The task:
Write out every line from the listing below where the string "image" is found.

Study material:
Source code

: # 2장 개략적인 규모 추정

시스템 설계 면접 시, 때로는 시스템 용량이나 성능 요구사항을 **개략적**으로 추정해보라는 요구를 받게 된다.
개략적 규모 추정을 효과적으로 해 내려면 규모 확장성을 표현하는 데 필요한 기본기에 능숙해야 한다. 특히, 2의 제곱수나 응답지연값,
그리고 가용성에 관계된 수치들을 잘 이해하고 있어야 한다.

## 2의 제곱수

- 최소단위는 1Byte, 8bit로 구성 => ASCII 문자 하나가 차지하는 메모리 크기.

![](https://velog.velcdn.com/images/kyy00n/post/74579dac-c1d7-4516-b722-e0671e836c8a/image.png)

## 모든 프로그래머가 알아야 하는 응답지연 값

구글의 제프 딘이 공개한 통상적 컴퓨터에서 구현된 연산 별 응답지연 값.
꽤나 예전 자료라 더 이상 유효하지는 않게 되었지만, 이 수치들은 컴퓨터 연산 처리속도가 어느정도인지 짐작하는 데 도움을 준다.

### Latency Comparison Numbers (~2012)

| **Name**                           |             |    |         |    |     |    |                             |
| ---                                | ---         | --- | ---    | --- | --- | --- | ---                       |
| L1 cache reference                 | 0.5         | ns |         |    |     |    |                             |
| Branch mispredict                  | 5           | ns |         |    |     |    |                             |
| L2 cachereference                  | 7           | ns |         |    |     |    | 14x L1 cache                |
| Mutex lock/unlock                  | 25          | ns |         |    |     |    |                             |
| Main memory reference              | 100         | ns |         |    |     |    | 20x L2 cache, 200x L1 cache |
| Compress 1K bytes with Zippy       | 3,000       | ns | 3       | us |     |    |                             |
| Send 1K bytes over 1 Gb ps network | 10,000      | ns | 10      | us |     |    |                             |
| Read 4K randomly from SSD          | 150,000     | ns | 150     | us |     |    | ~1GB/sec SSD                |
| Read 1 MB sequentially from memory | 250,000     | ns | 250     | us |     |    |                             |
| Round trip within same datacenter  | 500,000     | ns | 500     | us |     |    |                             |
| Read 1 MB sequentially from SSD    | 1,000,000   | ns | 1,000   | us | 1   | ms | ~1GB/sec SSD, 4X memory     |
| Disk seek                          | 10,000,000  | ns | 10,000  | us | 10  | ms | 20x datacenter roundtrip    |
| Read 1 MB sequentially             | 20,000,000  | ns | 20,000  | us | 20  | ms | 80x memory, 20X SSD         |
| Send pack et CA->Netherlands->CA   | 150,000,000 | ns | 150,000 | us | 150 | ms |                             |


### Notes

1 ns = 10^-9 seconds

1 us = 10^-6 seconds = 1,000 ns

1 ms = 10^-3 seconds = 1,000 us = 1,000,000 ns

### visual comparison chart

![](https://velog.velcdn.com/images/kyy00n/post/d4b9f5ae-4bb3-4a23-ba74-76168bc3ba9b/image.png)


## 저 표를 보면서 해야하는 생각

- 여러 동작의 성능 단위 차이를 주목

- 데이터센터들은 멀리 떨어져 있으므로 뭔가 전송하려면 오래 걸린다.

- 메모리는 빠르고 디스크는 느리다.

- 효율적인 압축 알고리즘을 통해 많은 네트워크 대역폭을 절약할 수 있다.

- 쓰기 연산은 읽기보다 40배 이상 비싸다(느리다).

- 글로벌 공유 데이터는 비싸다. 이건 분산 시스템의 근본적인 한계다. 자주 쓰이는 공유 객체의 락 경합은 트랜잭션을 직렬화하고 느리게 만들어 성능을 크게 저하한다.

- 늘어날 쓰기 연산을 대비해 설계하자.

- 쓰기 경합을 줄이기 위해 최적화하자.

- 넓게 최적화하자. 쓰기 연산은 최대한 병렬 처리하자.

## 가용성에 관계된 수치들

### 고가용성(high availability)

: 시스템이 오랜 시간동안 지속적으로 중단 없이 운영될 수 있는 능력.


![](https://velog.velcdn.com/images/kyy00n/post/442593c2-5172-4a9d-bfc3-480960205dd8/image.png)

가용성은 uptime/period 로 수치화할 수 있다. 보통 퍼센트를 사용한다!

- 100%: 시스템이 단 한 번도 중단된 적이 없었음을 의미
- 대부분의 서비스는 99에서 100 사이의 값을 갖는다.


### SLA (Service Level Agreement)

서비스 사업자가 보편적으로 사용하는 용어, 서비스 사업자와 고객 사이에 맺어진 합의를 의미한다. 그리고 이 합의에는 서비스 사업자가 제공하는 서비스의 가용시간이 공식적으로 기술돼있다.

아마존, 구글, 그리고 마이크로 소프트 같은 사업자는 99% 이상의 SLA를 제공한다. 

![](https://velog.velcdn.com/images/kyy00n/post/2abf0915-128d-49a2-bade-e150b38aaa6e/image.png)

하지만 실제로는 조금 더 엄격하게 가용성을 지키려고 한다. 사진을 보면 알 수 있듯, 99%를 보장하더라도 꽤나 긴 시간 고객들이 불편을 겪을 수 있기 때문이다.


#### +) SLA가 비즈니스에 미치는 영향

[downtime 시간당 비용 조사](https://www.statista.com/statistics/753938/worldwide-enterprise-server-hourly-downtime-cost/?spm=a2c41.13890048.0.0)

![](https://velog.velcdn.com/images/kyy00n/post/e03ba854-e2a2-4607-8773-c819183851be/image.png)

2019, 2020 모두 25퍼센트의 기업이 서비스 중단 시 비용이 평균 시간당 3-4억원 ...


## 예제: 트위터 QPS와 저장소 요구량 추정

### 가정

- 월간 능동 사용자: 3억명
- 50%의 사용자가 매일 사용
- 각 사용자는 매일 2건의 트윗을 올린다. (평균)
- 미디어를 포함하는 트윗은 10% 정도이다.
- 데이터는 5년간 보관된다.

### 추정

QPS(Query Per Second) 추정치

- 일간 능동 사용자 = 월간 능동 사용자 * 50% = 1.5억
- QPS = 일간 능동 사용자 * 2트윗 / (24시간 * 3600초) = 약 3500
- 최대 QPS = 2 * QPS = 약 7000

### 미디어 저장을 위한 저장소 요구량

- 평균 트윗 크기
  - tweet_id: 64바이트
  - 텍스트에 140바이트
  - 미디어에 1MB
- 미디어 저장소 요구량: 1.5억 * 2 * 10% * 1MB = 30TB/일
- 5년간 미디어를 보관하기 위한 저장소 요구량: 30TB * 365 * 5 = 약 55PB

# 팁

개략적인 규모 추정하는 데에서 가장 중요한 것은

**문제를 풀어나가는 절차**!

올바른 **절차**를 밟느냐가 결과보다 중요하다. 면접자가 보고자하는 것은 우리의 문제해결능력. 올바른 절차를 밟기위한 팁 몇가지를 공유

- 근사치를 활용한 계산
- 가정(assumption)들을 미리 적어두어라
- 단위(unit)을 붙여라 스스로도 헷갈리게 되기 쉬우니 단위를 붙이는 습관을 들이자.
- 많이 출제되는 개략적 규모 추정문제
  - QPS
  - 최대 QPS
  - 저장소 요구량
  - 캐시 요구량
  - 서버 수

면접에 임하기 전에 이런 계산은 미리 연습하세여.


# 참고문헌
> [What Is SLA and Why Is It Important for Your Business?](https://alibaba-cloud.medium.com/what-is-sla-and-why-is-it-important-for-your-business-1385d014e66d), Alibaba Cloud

Written response:
![](https://velog.velcdn.com/images/kyy00n/post/74579dac-c1d7-4516-b722-e0671e836c8a/image.png)
![](https://velog.velcdn.com/images/kyy00n/post/d4b9f5ae-4bb3-4a23-ba74-76168bc3ba9b/image.png)
![](https://velog.velcdn.com/images/kyy00n/post/442593c2-5172-4a9d-bfc3-480960205dd8/image.png)
![](https://velog.velcdn.com/images/kyy00n/post/2abf0915-128d-49a2-bade-e150b38aaa6e/image.png)
![](https://velog.velcdn.com/images/kyy00n/post/e03ba854-e2a2-4607-8773-c819183851be/image.png)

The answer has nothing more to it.